The researchers deployed dunite (an ultramafic rock, rich in olivine) with and without biochar on two different soil types. What they found: biochar co-deployment boosted reactive (hydr)oxide mineral formation and raised soil pH — both factors that accelerate silicate weathering. In clayey soils specifically, biochar slightly enhanced dunite dissolution rates. Two CDR methods working together, each making the other more effective. Sounds great, right?
Here’s where it gets uncomfortable. Soil respiration — the CO₂ coming back out of the ground — increased significantly on both soil types. In these short-term experiments, that respiratory CO₂ release actually exceeded the inorganic carbon sequestered through weathering. The biochar stimulated microbial activity, which chewed through organic carbon faster than the mineral weathering could lock up inorganic carbon.
Short-term pain, long-term gain? Probably. Biochar’s own carbon is highly recalcitrant (centuries-scale persistence), and weathering rates should compound over time as mineral surfaces activate. But the study is a sharp reminder: you can’t just add interventions together and assume the CDR math is additive. Biology has opinions.
The soil type finding is particularly striking — and it rhymes with what CDI has been seeing in our own research. CDI runs the world’s largest enhanced weathering greenhouse experiment, with over 400 lysimeters tracked across 2+ years. Our Paper 1 revealed that cation retention in soil is massive: 10–50x more cations stay retained in the soil matrix than get exported as alkalinity in drainage water during Year 1. Acidic soils weather fastest and retain the most. High-pH soils hit chemical saturation and stall out.

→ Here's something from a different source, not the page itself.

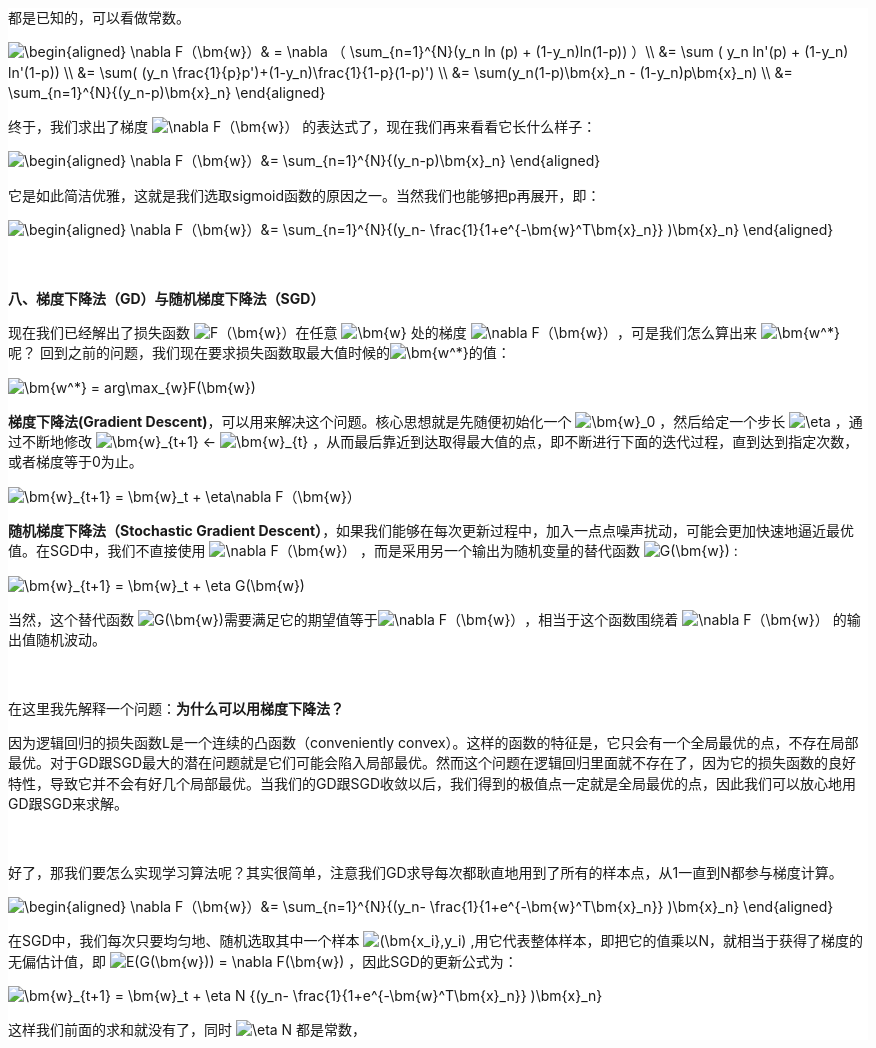 都是已知的，可以看做常数。</p><p><img src="https://www.zhihu.com/equation?tex=%5Cbegin%7Baligned%7D+%5Cnabla+F%EF%BC%88%5Cbm%7Bw%7D%EF%BC%89%26+%3D+%5Cnabla+%EF%BC%88+%5Csum_%7Bn%3D1%7D%5E%7BN%7D%28y_n+ln+%28p%29+%2B+%281-y_n%29ln%281-p%29%29+%EF%BC%89%5C%5C+%26%3D+%5Csum+%28+y_n+ln%27%28p%29+%2B+%281-y_n%29+ln%27%281-p%29%29+%5C%5C+%26%3D+%5Csum%28+%28y_n+%5Cfrac%7B1%7D%7Bp%7Dp%27%29%2B%281-y_n%29%5Cfrac%7B1%7D%7B1-p%7D%281-p%29%27%29+%5C%5C+%26%3D+%5Csum%28y_n%281-p%29%5Cbm%7Bx%7D_n+-+%281-y_n%29p%5Cbm%7Bx%7D_n%29+%5C%5C+%26%3D+%5Csum_%7Bn%3D1%7D%5E%7BN%7D%7B%28y_n-p%29%5Cbm%7Bx%7D_n%7D+%5Cend%7Baligned%7D" alt="\begin{aligned} \nabla F（\bm{w}）&amp; = \nabla （ \sum_{n=1}^{N}(y_n ln (p) + (1-y_n)ln(1-p)) ）\\ &amp;= \sum ( y_n ln&#39;(p) + (1-y_n) ln&#39;(1-p)) \\ &amp;= \sum( (y_n \frac{1}{p}p&#39;)+(1-y_n)\frac{1}{1-p}(1-p)&#39;) \\ &amp;= \sum(y_n(1-p)\bm{x}_n - (1-y_n)p\bm{x}_n) \\ &amp;= \sum_{n=1}^{N}{(y_n-p)\bm{x}_n} \end{aligned}" eeimg="1"/> </p><p>终于，我们求出了梯度 <img src="https://www.zhihu.com/equation?tex=%5Cnabla+F%EF%BC%88%5Cbm%7Bw%7D%EF%BC%89" alt="\nabla F（\bm{w}）" eeimg="1"/> 的表达式了，现在我们再来看看它长什么样子：</p><p><img src="https://www.zhihu.com/equation?tex=%5Cbegin%7Baligned%7D+%5Cnabla+F%EF%BC%88%5Cbm%7Bw%7D%EF%BC%89%26%3D+%5Csum_%7Bn%3D1%7D%5E%7BN%7D%7B%28y_n-p%29%5Cbm%7Bx%7D_n%7D++%5Cend%7Baligned%7D" alt="\begin{aligned} \nabla F（\bm{w}）&amp;= \sum_{n=1}^{N}{(y_n-p)\bm{x}_n}  \end{aligned}" eeimg="1"/> </p><p>它是如此简洁优雅，这就是我们选取sigmoid函数的原因之一。当然我们也能够把p再展开，即：</p><p><img src="https://www.zhihu.com/equation?tex=%5Cbegin%7Baligned%7D+%5Cnabla+F%EF%BC%88%5Cbm%7Bw%7D%EF%BC%89%26%3D++%5Csum_%7Bn%3D1%7D%5E%7BN%7D%7B%28y_n-+%5Cfrac%7B1%7D%7B1%2Be%5E%7B-%5Cbm%7Bw%7D%5ET%5Cbm%7Bx%7D_n%7D%7D+%29%5Cbm%7Bx%7D_n%7D+++%5Cend%7Baligned%7D" alt="\begin{aligned} \nabla F（\bm{w}）&amp;=  \sum_{n=1}^{N}{(y_n- \frac{1}{1+e^{-\bm{w}^T\bm{x}_n}} )\bm{x}_n}   \end{aligned}" eeimg="1"/> </p><p class="ztext-empty-paragraph"><br/></p><p><b>八、梯度下降法（GD）与随机梯度下降法（SGD）</b></p><p>现在我们已经解出了损失函数 <img src="https://www.zhihu.com/equation?tex=+F%EF%BC%88%5Cbm%7Bw%7D%EF%BC%89" alt=" F（\bm{w}）" eeimg="1"/>在任意 <img src="https://www.zhihu.com/equation?tex=%5Cbm%7Bw%7D" alt="\bm{w}" eeimg="1"/> 处的梯度 <img src="https://www.zhihu.com/equation?tex=%5Cnabla+F%EF%BC%88%5Cbm%7Bw%7D%EF%BC%89" alt="\nabla F（\bm{w}）" eeimg="1"/>，可是我们怎么算出来 <img src="https://www.zhihu.com/equation?tex=%5Cbm%7Bw%5E%2A%7D" alt="\bm{w^*}" eeimg="1"/> 呢？ 回到之前的问题，我们现在要求损失函数取最大值时候的<img src="https://www.zhihu.com/equation?tex=%5Cbm%7Bw%5E%2A%7D" alt="\bm{w^*}" eeimg="1"/>的值：</p><p><img src="https://www.zhihu.com/equation?tex=%5Cbm%7Bw%5E%2A%7D+%3D+arg%5Cmax_%7Bw%7DF%28%5Cbm%7Bw%7D%29+" alt="\bm{w^*} = arg\max_{w}F(\bm{w}) " eeimg="1"/></p><p><b>梯度下降法(Gradient Descent)</b>，可以用来解决这个问题。核心思想就是先随便初始化一个 <img src="https://www.zhihu.com/equation?tex=%5Cbm%7Bw%7D_0" alt="\bm{w}_0" eeimg="1"/> ，然后给定一个步长 <img src="https://www.zhihu.com/equation?tex=%5Ceta" alt="\eta" eeimg="1"/> ，通过不断地修改 <img src="https://www.zhihu.com/equation?tex=%5Cbm%7Bw%7D_%7Bt%2B1%7D+" alt="\bm{w}_{t+1} " eeimg="1"/>  &lt;- <img src="https://www.zhihu.com/equation?tex=+++%5Cbm%7Bw%7D_%7Bt%7D" alt="   \bm{w}_{t}" eeimg="1"/> ，从而最后靠近到达取得最大值的点，即不断进行下面的迭代过程，直到达到指定次数，或者梯度等于0为止。</p><p><img src="https://www.zhihu.com/equation?tex=%5Cbm%7Bw%7D_%7Bt%2B1%7D+%3D+%5Cbm%7Bw%7D_t+%2B+%5Ceta%5Cnabla+F%EF%BC%88%5Cbm%7Bw%7D%EF%BC%89" alt="\bm{w}_{t+1} = \bm{w}_t + \eta\nabla F（\bm{w}）" eeimg="1"/> </p><p><b>随机梯度下降法（Stochastic Gradient Descent）</b>，如果我们能够在每次更新过程中，加入一点点噪声扰动，可能会更加快速地逼近最优值。在SGD中，我们不直接使用 <img src="https://www.zhihu.com/equation?tex=%5Cnabla+F%EF%BC%88%5Cbm%7Bw%7D%EF%BC%89" alt="\nabla F（\bm{w}）" eeimg="1"/> ，而是采用另一个输出为随机变量的替代函数 <img src="https://www.zhihu.com/equation?tex=G%28%5Cbm%7Bw%7D%29" alt="G(\bm{w})" eeimg="1"/> :</p><p><img src="https://www.zhihu.com/equation?tex=%5Cbm%7Bw%7D_%7Bt%2B1%7D+%3D+%5Cbm%7Bw%7D_t+%2B+%5Ceta++G%28%5Cbm%7Bw%7D%29" alt="\bm{w}_{t+1} = \bm{w}_t + \eta  G(\bm{w})" eeimg="1"/> </p><p>当然，这个替代函数 <img src="https://www.zhihu.com/equation?tex=G%28%5Cbm%7Bw%7D%29" alt="G(\bm{w})" eeimg="1"/>需要满足它的期望值等于<img src="https://www.zhihu.com/equation?tex=%5Cnabla+F%EF%BC%88%5Cbm%7Bw%7D%EF%BC%89" alt="\nabla F（\bm{w}）" eeimg="1"/>，相当于这个函数围绕着 <img src="https://www.zhihu.com/equation?tex=%5Cnabla+F%EF%BC%88%5Cbm%7Bw%7D%EF%BC%89" alt="\nabla F（\bm{w}）" eeimg="1"/> 的输出值随机波动。</p><p class="ztext-empty-paragraph"><br/></p><p>在这里我先解释一个问题：<b>为什么可以用梯度下降法？</b></p><p>因为逻辑回归的损失函数L是一个连续的凸函数（conveniently convex）。这样的函数的特征是，它只会有一个全局最优的点，不存在局部最优。对于GD跟SGD最大的潜在问题就是它们可能会陷入局部最优。然而这个问题在逻辑回归里面就不存在了，因为它的损失函数的良好特性，导致它并不会有好几个局部最优。当我们的GD跟SGD收敛以后，我们得到的极值点一定就是全局最优的点，因此我们可以放心地用GD跟SGD来求解。</p><p class="ztext-empty-paragraph"><br/></p><p>好了，那我们要怎么实现学习算法呢？其实很简单，注意我们GD求导每次都耿直地用到了所有的样本点，从1一直到N都参与梯度计算。</p><p><img src="https://www.zhihu.com/equation?tex=%5Cbegin%7Baligned%7D+%5Cnabla+F%EF%BC%88%5Cbm%7Bw%7D%EF%BC%89%26%3D++%5Csum_%7Bn%3D1%7D%5E%7BN%7D%7B%28y_n-+%5Cfrac%7B1%7D%7B1%2Be%5E%7B-%5Cbm%7Bw%7D%5ET%5Cbm%7Bx%7D_n%7D%7D+%29%5Cbm%7Bx%7D_n%7D+%5Cend%7Baligned%7D" alt="\begin{aligned} \nabla F（\bm{w}）&amp;=  \sum_{n=1}^{N}{(y_n- \frac{1}{1+e^{-\bm{w}^T\bm{x}_n}} )\bm{x}_n} \end{aligned}" eeimg="1"/> </p><p>在SGD中，我们每次只要均匀地、随机选取其中一个样本 <img src="https://www.zhihu.com/equation?tex=%28%5Cbm%7Bx_i%7D%2Cy_i%29" alt="(\bm{x_i},y_i)" eeimg="1"/> ,用它代表整体样本，即把它的值乘以N，就相当于获得了梯度的无偏估计值，即 <img src="https://www.zhihu.com/equation?tex=E%28G%28%5Cbm%7Bw%7D%29%29+%3D+%5Cnabla+F%28%5Cbm%7Bw%7D%29" alt="E(G(\bm{w})) = \nabla F(\bm{w})" eeimg="1"/> ，因此SGD的更新公式为：</p><p><img src="https://www.zhihu.com/equation?tex=%5Cbm%7Bw%7D_%7Bt%2B1%7D+%3D+%5Cbm%7Bw%7D_t+%2B+%5Ceta++N++%7B%28y_n-+%5Cfrac%7B1%7D%7B1%2Be%5E%7B-%5Cbm%7Bw%7D%5ET%5Cbm%7Bx%7D_n%7D%7D+%29%5Cbm%7Bx%7D_n%7D" alt="\bm{w}_{t+1} = \bm{w}_t + \eta  N  {(y_n- \frac{1}{1+e^{-\bm{w}^T\bm{x}_n}} )\bm{x}_n}" eeimg="1"/> </p><p>这样我们前面的求和就没有了，同时 <img src="https://www.zhihu.com/equation?tex=%5Ceta++N" alt="\eta  N" eeimg="1"/> 都是常数，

The Wageningen results reinforce this. Soil type isn’t a minor variable — it determines whether your enhanced weathering deployment sequesters carbon efficiently or barely moves the needle. This is why CDI advocates for cation-based MRV that tracks total weathering products, not just the fraction that makes it into runoff as dissolved inorganic carbon. If you only measure alkalinity export, you’re missing the majority of the action in Year 1.
What this means for the field: Co-deploying biochar and crushed rock is genuinely promising. The synergies in soil chemistry are real. But anyone building MRV protocols for stacked deployments needs to account for the respiratory CO₂ spike, the soil-type dependency, and the massive cation retention that masks true weathering rates in early years.
The era of single-pathway CDR thinking is ending. Stacking works — but only if your measurement framework can handle the complexity.